_SUPPLIED INFORMATION:_
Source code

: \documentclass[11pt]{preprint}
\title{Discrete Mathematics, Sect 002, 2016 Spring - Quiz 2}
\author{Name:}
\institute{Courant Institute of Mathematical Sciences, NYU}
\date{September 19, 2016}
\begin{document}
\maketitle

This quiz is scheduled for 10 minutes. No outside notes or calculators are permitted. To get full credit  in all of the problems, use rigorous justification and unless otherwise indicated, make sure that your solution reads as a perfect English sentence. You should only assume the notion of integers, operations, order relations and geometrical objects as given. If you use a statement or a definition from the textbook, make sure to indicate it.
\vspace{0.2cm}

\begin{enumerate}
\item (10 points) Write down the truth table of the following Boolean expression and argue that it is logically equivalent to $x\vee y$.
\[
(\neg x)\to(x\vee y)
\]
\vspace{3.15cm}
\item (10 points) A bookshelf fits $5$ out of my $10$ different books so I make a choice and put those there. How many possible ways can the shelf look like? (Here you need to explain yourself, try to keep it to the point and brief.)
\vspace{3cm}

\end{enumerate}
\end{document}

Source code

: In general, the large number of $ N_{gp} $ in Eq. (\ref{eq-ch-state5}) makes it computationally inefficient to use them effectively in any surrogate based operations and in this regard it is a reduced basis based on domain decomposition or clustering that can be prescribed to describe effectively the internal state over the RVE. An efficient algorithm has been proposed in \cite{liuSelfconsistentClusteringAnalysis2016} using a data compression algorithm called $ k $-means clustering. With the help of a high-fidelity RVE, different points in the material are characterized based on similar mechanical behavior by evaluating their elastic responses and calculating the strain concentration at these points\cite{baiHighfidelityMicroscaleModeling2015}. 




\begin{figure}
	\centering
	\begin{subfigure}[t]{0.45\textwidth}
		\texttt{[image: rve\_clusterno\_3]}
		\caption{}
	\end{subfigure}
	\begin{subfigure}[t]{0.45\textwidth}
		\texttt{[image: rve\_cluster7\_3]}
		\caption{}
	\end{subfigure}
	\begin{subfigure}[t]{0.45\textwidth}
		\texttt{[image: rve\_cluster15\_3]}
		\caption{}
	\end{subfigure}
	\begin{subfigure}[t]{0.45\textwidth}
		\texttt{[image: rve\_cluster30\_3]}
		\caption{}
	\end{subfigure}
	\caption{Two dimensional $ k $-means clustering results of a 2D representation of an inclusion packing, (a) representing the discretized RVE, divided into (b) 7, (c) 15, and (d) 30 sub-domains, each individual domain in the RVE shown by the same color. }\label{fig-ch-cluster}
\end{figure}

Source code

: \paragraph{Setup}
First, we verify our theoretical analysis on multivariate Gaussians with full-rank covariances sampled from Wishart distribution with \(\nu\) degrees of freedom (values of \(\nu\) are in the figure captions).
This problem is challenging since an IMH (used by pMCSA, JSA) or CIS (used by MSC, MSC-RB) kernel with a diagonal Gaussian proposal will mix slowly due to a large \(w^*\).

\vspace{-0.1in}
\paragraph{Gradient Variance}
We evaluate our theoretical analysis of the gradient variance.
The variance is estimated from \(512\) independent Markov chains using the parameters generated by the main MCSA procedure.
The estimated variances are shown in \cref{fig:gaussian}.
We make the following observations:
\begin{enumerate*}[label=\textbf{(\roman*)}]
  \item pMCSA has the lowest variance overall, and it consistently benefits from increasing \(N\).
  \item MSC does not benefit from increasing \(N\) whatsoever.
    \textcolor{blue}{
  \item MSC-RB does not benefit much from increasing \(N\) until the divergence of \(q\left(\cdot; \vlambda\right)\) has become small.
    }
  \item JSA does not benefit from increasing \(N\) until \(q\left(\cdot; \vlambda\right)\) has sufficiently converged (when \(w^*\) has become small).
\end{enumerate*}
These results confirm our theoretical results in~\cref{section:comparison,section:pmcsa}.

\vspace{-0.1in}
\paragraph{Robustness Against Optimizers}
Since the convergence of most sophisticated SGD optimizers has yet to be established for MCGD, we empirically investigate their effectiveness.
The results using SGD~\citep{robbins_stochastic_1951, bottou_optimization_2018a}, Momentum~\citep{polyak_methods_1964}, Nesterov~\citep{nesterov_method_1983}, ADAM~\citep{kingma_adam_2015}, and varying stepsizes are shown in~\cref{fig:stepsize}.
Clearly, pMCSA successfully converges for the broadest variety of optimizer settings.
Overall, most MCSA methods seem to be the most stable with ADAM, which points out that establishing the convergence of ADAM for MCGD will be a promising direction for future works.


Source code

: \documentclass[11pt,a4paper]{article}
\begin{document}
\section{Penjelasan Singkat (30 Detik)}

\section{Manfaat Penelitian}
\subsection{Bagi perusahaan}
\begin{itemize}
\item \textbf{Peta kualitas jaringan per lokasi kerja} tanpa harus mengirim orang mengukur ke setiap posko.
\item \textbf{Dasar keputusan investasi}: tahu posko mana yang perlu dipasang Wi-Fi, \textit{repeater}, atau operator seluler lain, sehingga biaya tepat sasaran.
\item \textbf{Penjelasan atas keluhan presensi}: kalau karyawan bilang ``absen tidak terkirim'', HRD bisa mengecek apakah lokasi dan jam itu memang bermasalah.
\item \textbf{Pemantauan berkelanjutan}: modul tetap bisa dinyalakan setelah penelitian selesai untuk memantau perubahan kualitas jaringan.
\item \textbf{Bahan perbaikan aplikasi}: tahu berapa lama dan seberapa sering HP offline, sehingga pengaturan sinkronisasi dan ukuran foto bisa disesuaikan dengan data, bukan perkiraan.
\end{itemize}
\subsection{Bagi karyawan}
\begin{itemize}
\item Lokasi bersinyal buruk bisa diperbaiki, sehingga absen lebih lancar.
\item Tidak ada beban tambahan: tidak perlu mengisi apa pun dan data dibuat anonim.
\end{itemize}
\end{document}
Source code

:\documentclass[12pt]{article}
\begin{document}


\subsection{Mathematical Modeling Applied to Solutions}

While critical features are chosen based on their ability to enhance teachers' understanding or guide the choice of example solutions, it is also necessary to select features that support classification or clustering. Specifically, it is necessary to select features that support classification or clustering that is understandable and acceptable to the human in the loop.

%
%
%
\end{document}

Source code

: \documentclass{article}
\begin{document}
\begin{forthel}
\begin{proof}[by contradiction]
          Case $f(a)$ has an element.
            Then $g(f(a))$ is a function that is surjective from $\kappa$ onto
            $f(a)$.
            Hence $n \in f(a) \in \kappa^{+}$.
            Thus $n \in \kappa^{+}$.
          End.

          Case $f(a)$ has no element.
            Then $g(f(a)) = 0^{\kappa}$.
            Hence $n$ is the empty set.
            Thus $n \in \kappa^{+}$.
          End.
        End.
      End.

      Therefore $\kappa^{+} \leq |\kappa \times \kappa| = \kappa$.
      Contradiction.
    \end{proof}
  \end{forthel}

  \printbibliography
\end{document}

_EXERCISE DETAILS:_
Given the records above, reproduce precisely and only the lines between the line holding "Overall, most MCSA" and the line holding "perubahan kualitas jaringan.", inclusive.

_TASK RESULT:_
Overall, most MCSA methods seem to be the most stable with ADAM, which points out that establishing the convergence of ADAM for MCGD will be a promising direction for future works.


Source code

: \documentclass[11pt,a4paper]{article}
\begin{document}
\section{Penjelasan Singkat (30 Detik)}

\section{Manfaat Penelitian}
\subsection{Bagi perusahaan}
\begin{itemize}
\item \textbf{Peta kualitas jaringan per lokasi kerja} tanpa harus mengirim orang mengukur ke setiap posko.
\item \textbf{Dasar keputusan investasi}: tahu posko mana yang perlu dipasang Wi-Fi, \textit{repeater}, atau operator seluler lain, sehingga biaya tepat sasaran.
\item \textbf{Penjelasan atas keluhan presensi}: kalau karyawan bilang ``absen tidak terkirim'', HRD bisa mengecek apakah lokasi dan jam itu memang bermasalah.
\item \textbf{Pemantauan berkelanjutan}: modul tetap bisa dinyalakan setelah penelitian selesai untuk memantau perubahan kualitas jaringan.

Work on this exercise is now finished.